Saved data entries
═══

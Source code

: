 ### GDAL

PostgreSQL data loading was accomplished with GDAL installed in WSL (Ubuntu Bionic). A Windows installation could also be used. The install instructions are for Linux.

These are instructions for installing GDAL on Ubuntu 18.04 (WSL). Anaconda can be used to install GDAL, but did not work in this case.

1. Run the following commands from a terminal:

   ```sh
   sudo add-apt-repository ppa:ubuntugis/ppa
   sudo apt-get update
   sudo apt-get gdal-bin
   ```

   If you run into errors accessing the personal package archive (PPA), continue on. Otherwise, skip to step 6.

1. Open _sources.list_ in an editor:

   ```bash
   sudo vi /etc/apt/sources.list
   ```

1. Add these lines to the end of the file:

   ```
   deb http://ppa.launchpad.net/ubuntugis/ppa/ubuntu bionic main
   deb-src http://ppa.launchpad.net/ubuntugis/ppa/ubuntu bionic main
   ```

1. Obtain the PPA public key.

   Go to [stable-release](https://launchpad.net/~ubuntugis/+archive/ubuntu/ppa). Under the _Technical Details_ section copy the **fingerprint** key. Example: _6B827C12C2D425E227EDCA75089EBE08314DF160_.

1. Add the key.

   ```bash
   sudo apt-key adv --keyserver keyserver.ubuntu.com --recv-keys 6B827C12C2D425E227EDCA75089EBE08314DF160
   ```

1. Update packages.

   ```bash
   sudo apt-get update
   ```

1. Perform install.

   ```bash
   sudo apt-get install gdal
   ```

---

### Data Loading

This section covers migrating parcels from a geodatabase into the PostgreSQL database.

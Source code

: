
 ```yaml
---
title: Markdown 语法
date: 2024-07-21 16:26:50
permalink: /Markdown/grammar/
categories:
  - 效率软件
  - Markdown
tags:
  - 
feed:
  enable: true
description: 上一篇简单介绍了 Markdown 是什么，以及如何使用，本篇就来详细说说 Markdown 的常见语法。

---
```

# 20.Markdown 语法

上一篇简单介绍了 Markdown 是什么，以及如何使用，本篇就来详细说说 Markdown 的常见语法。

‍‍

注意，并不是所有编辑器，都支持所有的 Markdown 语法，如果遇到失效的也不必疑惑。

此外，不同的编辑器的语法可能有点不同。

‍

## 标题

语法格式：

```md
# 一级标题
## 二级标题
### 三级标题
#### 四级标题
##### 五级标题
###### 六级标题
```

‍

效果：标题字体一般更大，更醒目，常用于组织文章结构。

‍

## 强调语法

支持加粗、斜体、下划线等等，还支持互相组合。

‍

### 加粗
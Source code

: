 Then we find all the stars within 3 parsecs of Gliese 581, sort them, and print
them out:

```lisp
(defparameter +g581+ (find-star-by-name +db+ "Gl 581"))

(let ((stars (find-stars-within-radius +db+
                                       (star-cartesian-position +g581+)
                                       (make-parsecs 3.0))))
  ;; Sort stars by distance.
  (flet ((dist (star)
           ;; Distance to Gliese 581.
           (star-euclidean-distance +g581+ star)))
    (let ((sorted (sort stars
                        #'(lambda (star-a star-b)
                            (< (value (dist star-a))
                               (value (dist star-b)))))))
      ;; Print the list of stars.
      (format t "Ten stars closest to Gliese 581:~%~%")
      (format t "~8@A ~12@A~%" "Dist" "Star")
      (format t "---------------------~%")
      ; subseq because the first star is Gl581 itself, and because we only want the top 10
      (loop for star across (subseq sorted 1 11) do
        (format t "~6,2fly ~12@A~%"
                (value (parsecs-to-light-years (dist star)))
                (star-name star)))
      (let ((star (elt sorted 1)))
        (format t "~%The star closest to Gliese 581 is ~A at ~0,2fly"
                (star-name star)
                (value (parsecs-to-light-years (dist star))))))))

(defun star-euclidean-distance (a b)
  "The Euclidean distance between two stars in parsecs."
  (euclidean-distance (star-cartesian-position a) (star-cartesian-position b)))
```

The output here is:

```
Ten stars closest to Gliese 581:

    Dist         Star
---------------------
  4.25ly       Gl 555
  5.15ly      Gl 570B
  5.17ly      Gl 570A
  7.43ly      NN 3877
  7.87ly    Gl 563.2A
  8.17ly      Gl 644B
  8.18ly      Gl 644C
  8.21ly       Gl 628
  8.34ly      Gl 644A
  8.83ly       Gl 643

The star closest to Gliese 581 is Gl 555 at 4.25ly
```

═══

▶ [WORK TO COMPLETE]
Provide the number of lines in these entries that hold the word "from", without any accompanying text.

▶ [RESPONSE]
2